Collected data:
_ _ _ _ _ _ _

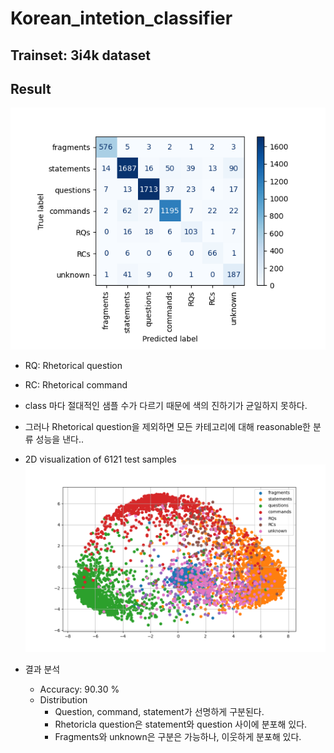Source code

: # Korean_intetion_classifier
## Trainset: 3i4k dataset
## Result

![confusion_matrix](confusion_matrix_scikit_blues_with_label.png)
* RQ: Rhetorical question
* RC: Rhetorical command
* class 마다 절대적인 샘플 수가 다르기 때문에 색의 진하기가 균일하지 못하다. 
* 그러나 Rhetorical question을 제외하면 모든 카테고리에 대해 reasonable한 분류 성능을 낸다..

* 2D visualization of 6121 test samples 
![Classification result](intent_embedding_distribution.png)


* 결과 분석
    * Accuracy: 90.30 %
    * Distribution
        -	Question, command, statement가 선명하게 구분된다. 
        -	Rhetoricla question은 statement와 question 사이에 분포해 있다.
        -	Fragments와 unknown은 구분은 가능하나, 이웃하게 분포해 있다. 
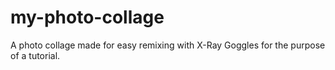 my-photo-collage
================

A photo collage made for easy remixing with X-Ray Goggles for the purpose of a tutorial.
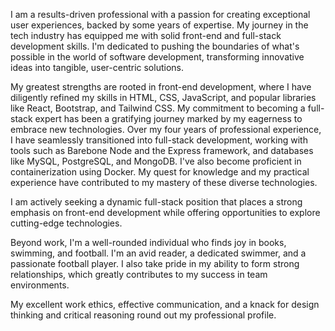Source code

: I am a results-driven professional with a passion for creating exceptional user experiences, backed by some years of expertise. My journey in the tech industry has equipped me with solid front-end and full-stack development skills. I'm dedicated to pushing the boundaries of what's possible in the world of software development, transforming innovative ideas into tangible, user-centric solutions.

My greatest strengths are rooted in front-end development, where I have diligently refined my skills in HTML, CSS, JavaScript, and popular libraries like React, Bootstrap, and Tailwind CSS. My commitment to becoming a full-stack expert has been a gratifying journey marked by my eagerness to embrace new technologies. Over my four years of professional experience, I have seamlessly transitioned into full-stack development, working with tools such as Barebone Node and the Express framework, and databases like MySQL, PostgreSQL, and MongoDB. I've also become proficient in containerization using Docker. My quest for knowledge and my practical experience have contributed to my mastery of these diverse technologies.

I am actively seeking a dynamic full-stack position that places a strong emphasis on front-end development while offering opportunities to explore cutting-edge technologies.

Beyond work, I'm a well-rounded individual who finds joy in books, swimming, and football. I'm an avid reader, a dedicated swimmer, and a passionate football player. I also take pride in my ability to form strong relationships, which greatly contributes to my success in team environments.

My excellent work ethics, effective communication, and a knack for design thinking and critical reasoning round out my professional profile.
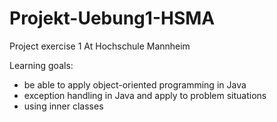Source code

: # Projekt-Uebung1-HSMA
Project exercise 1 At Hochschule Mannheim

Learning goals:
- be able to apply object-oriented programming in Java
- exception handling in Java and apply to problem situations 
- using inner classes

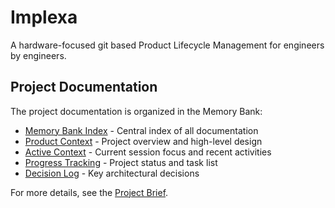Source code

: # Implexa
A hardware-focused git based Product Lifecycle Management for engineers by engineers.

## Project Documentation

The project documentation is organized in the Memory Bank:

- [Memory Bank Index](./memory-bank/memory-bank-index.md) - Central index of all documentation
- [Product Context](./memory-bank/productContext.md) - Project overview and high-level design
- [Active Context](./memory-bank/activeContext.md) - Current session focus and recent activities
- [Progress Tracking](./memory-bank/progress.md) - Project status and task list
- [Decision Log](./memory-bank/decisionLog.md) - Key architectural decisions

For more details, see the [Project Brief](./projectBrief.md).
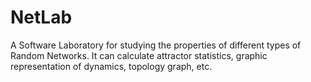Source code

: # NetLab
A Software Laboratory for studying the properties of different types of Random Networks. It can calculate attractor statistics, graphic representation of dynamics, topology graph, etc.
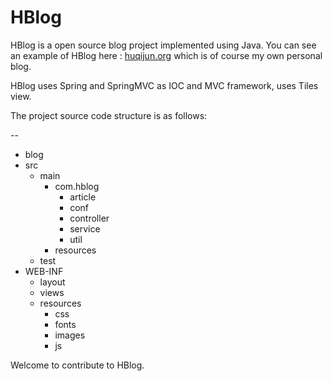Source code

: # HBlog
HBlog is a open source blog project implemented using Java. You can see
an example of HBlog here : [huqijun.org](http://huqijun.org) which is 
of course my own personal blog.

HBlog uses Spring and SpringMVC as IOC and MVC framework,  uses Tiles view.

The project source code structure is as follows:

--

 *  blog 
 *  src
    *  main
        *  com.hblog
            *  article
            *  conf
            *  controller
            *  service
            *  util
        *  resources
    *  test
 *  WEB-INF
    *  layout
    *  views
    *  resources
        *  css
        *  fonts
        *  images
        *  js


Welcome to contribute to HBlog.
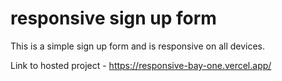 # responsive sign up form

This is a simple sign up form and is responsive on all devices.

Link to hosted project - https://responsive-bay-one.vercel.app/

_ _ _ _ _ _ _

» **Exercise directions**
Starting at the line above that contains "- [Memory Bank", repeat each line exactly up to and including the line that contains "- [Progress Tracking](./memory-bank/progress.md)", and stop there.

» **Result below**
- [Memory Bank Index](./memory-bank/memory-bank-index.md) - Central index of all documentation
- [Product Context](./memory-bank/productContext.md) - Project overview and high-level design
- [Active Context](./memory-bank/activeContext.md) - Current session focus and recent activities
- [Progress Tracking](./memory-bank/progress.md) - Project status and task list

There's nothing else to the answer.